*** Data records Section Begins ***

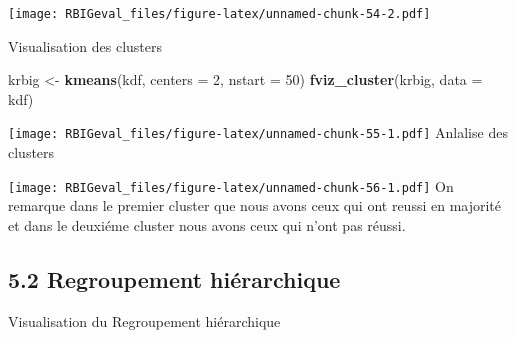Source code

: \documentclass[
]{article}
\newenvironment{Shaded}{\begin{snugshade}}{\end{snugshade}}
\newcommand{\DataTypeTok}[1]{\textcolor[rgb]{0.13,0.29,0.53}{#1}}
\newcommand{\DecValTok}[1]{\textcolor[rgb]{0.00,0.00,0.81}{#1}}
\newcommand{\KeywordTok}[1]{\textcolor[rgb]{0.13,0.29,0.53}{\textbf{#1}}}
\newcommand{\NormalTok}[1]{#1}
\newcommand{\OperatorTok}[1]{\textcolor[rgb]{0.81,0.36,0.00}{\textbf{#1}}}
\newcommand{\StringTok}[1]{\textcolor[rgb]{0.31,0.60,0.02}{#1}}
\begin{document}
\texttt{[image: RBIGeval\_files/figure-latex/unnamed-chunk-54-2.pdf]}

Visualisation des clusters

\begin{Shaded}
\begin{Highlighting}[]
\NormalTok{krbig <-}\StringTok{ }\KeywordTok{kmeans}\NormalTok{(kdf, }\DataTypeTok{centers =} \DecValTok{2}\NormalTok{, }\DataTypeTok{nstart =} \DecValTok{50}\NormalTok{)}
\KeywordTok{fviz_cluster}\NormalTok{(krbig, }\DataTypeTok{data =}\NormalTok{ kdf)}
\end{Highlighting}
\end{Shaded}

\texttt{[image: RBIGeval\_files/figure-latex/unnamed-chunk-55-1.pdf]}
Anlalise des clusters

\begin{Shaded}
\end{Shaded}

\texttt{[image: RBIGeval\_files/figure-latex/unnamed-chunk-56-1.pdf]} On
remarque dans le premier cluster que nous avons ceux qui ont reussi en
majorité et dans le deuxiéme cluster nous avons ceux qui n'ont pas
réussi.

\hypertarget{regroupement-hiuxe9rarchique}{%
\subsection{5.2 Regroupement
hiérarchique}\label{regroupement-hiuxe9rarchique}}

Visualisation du Regroupement hiérarchique
\end{document}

*** Data records Section Ends ***

Description of the task
What lines in the entries contain "StringTok"? Report each one by copying it.

Solved problem
\newcommand{\StringTok}[1]{\textcolor[rgb]{0.31,0.60,0.02}{#1}}
\NormalTok{krbig <-}\StringTok{ }\KeywordTok{kmeans}\NormalTok{(kdf, }\DataTypeTok{centers =} \DecValTok{2}\NormalTok{, }\DataTypeTok{nstart =} \DecValTok{50}\NormalTok{)}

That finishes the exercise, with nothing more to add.